While there has been a great deal of attention given to the abortion rights amendment on Ohio’s ballot, voters are being asked another big question: whether they want to legalize the recreational use of marijuana.
The proposed statute is not that much different from the ones in the 23 states that have passed marijuana legalization laws. It would allow Ohioans age 21 and older to buy and possess 2.5 ounces of cannabis and would allow people to grow up to six plants individually, but no more than 12 in a household with multiple adults.
Products would be taxed 10 percent, with revenue going toward administrative costs, addiction treatment programs, municipalities with dispensaries, and a social equity and jobs program. One study found that legalizing marijuana would add about $260 million annually to the Ohio economy.
A poll conducted by Ohio Northern University showed support for marijuana legalization hitting about 65 percent.

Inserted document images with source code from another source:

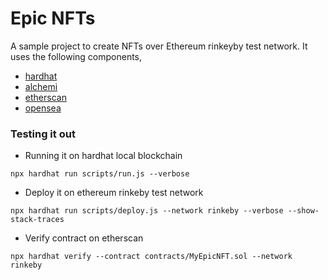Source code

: # Epic NFTs
A sample project to create NFTs over Ethereum rinkeyby test network.
It uses the following components,

- [hardhat](https://hardhat.org/)
- [alchemi](https://dashboard.alchemyapi.io/) 
- [etherscan](https://etherscan.io/)
- [opensea](https://opensea.io/)

### Testing it out

- Running it on hardhat local blockchain
```
npx hardhat run scripts/run.js --verbose
```

- Deploy it on ethereum rinkeby test network
```
npx hardhat run scripts/deploy.js --network rinkeby --verbose --show-stack-traces
```

- Verify contract on etherscan
```
npx hardhat verify --contract contracts/MyEpicNFT.sol --network rinkeby
```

Medical marijuana has been legal in Ohio since 2016, and nearby states such as Michigan and New York have recently legalized recreational marijuana. (Medical marijuana is also legal in 37 other states.) Ohio has also been more tolerant of marijuana use historically than most states. A seed strain known as “Meigs County Gold,” grown near Ohio University in Athens, has long been a successful cash crop for the southeast part of the state.
Political observers say that having both abortion and recreational marijuana on the ballot, without a party candidate, may get people from both parties to agree on these measures.
“The fact that these are issue elections, and there is no party officially tied to each of the ballot measures, that probably helps both of those issues,” Robert Alexander, the founding director of the Institute for Civics and Public Policy at Ohio Northern University, said in a recent interview in The New Republic.